Tuesday, August 01, 2006

The Boston Globe: Same stories, year after year

The recent coup at the Globe has left the venerable newspaper in the hands of crazy old people from my neighborhood. They've struck again today, picking up an AP story from a far off place (New Haven) to reiterate the same point they made in an editorial last week and an article three weeks ago: Today's parent are super control freaks and their kids are mush-headed idiots:

They have researched discount textbook outlets, campus safety, even individual professors. But they are not honor students; they are not students at all. They are "helicopter" parents, so dubbed for their tendency to hover, prepared to swoop in at a moment's notice lest harm befall their progeny.

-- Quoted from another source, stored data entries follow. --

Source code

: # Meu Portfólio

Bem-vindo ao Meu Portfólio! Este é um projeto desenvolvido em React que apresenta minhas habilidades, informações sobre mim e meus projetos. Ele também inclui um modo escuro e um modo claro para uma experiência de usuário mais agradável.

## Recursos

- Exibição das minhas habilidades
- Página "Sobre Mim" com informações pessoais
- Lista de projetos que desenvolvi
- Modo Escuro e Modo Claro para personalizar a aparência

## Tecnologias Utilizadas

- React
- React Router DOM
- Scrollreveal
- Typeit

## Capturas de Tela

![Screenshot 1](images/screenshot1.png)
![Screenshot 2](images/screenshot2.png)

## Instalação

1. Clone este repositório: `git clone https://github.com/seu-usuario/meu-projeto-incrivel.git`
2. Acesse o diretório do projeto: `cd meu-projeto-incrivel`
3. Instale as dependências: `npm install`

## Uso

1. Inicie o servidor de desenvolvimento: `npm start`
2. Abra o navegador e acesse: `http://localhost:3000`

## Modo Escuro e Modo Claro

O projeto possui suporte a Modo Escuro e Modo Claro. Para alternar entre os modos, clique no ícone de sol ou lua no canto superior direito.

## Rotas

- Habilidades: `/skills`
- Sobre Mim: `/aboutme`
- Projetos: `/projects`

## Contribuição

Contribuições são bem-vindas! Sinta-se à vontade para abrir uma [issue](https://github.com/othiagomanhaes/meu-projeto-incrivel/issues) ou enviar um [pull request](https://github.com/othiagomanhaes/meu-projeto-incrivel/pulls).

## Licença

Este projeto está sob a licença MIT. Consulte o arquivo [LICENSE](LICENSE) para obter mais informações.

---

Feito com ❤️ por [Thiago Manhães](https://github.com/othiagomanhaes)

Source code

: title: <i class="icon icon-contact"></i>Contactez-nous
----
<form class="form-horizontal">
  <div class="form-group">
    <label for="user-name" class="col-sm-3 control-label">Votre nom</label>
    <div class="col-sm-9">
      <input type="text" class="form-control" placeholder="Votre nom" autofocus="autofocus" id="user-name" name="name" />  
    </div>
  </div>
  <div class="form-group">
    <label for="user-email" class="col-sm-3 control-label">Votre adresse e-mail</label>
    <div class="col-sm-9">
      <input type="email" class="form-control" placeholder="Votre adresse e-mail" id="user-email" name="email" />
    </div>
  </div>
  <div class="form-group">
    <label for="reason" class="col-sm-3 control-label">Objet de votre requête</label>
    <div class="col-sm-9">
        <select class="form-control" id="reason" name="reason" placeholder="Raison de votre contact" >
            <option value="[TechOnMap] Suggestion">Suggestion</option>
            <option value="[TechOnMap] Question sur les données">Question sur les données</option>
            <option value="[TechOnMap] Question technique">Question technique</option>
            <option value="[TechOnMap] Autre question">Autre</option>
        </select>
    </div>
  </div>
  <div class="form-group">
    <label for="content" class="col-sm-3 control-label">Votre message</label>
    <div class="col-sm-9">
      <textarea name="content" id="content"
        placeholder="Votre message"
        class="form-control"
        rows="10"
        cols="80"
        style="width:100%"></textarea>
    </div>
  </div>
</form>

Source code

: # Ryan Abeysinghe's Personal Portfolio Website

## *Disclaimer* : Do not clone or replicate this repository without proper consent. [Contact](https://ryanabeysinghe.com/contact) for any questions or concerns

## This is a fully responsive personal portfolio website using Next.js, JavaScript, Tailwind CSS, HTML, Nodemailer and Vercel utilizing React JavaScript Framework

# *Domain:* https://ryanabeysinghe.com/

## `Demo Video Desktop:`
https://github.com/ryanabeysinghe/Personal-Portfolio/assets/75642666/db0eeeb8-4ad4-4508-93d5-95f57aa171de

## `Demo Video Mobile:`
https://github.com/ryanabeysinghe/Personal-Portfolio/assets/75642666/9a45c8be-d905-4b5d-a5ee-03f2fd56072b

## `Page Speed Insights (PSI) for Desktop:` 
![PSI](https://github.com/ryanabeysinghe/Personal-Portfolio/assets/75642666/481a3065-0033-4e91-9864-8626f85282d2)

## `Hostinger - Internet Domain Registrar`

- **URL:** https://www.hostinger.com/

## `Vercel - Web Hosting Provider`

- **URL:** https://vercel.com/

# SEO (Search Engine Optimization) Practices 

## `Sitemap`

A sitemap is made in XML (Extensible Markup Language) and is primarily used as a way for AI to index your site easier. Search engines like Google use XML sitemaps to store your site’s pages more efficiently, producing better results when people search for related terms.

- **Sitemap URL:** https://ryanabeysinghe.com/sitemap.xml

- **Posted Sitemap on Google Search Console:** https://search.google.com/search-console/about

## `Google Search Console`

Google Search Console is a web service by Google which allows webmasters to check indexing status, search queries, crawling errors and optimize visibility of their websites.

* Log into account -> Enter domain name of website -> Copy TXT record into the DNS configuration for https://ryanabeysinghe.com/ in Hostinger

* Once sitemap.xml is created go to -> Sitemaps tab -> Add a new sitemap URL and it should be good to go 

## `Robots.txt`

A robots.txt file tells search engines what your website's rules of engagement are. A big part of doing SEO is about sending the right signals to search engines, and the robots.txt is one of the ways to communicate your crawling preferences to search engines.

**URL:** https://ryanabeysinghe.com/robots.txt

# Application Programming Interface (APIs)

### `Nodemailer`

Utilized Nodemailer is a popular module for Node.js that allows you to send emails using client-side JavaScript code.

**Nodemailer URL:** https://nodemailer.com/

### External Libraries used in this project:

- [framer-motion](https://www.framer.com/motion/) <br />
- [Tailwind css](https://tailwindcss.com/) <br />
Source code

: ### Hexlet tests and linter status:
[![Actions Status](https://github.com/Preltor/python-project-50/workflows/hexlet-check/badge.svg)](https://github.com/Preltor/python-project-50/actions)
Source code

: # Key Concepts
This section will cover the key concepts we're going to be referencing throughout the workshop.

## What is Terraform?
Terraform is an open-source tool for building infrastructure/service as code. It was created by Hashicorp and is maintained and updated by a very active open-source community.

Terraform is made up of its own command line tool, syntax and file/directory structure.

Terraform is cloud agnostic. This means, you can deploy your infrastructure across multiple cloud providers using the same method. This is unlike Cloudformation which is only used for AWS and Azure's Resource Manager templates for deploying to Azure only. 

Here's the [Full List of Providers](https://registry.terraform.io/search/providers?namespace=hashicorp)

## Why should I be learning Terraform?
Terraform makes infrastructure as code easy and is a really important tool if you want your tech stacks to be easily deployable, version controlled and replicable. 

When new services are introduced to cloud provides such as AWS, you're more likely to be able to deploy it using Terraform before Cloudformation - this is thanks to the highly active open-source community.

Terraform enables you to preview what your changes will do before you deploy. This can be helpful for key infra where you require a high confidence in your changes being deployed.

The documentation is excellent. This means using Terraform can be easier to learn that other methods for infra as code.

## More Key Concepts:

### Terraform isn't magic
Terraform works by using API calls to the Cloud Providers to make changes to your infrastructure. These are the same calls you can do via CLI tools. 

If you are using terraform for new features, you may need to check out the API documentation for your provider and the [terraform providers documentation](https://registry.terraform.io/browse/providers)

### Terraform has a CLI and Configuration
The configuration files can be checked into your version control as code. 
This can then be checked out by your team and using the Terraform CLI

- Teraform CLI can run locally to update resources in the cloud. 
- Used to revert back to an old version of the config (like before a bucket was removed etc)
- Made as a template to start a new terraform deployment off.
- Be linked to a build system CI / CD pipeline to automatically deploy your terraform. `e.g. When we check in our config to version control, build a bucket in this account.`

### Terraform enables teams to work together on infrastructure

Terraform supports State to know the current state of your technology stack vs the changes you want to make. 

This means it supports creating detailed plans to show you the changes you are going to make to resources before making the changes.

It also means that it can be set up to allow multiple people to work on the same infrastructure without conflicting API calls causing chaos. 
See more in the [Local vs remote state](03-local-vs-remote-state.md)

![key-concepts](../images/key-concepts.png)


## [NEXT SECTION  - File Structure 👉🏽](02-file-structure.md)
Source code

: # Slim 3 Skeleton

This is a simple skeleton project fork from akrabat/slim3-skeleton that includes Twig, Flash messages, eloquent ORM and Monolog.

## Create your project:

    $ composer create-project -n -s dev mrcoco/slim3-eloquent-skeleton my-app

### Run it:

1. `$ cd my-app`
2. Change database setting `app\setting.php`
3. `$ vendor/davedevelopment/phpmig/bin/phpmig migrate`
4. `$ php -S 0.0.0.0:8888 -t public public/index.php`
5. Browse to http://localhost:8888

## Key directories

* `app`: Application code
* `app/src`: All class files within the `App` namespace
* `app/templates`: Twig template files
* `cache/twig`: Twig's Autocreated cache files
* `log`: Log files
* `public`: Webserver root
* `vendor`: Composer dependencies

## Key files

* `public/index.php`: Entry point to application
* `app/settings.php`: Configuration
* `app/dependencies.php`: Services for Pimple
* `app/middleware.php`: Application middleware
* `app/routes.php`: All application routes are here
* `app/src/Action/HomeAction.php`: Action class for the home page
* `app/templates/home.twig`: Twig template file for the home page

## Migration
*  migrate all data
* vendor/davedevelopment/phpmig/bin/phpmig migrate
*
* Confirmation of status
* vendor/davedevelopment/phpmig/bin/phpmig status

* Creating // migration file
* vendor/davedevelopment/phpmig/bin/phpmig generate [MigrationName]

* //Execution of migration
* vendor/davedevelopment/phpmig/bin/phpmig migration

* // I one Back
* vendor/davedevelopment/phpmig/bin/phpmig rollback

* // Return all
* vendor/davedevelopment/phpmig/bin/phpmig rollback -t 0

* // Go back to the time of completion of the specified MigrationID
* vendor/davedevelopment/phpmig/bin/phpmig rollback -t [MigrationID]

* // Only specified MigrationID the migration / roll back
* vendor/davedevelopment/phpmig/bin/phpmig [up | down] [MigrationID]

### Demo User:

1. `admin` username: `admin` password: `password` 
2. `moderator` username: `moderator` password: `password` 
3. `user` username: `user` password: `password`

But it doesn't stop there, this lunacy dates back to last year, when the Globe reported about how today's parents, um, are super control freaks and their kids are mush-headed idiots.

Theories abound to explain the growing ranks of what administrators call ''helicopter parents" who hover over their offspring. Hypotheses range from the competitive frenzy over school success to the high cost of college education and the trend toward smaller families, in which children make decisions with their parents.


Perhaps it wasn't a coup after all, but an obsessed editor assigning and picking up stories on the same damn theme to fulfill her off-to-college article quota? Or the Boston Globe just out of ideas?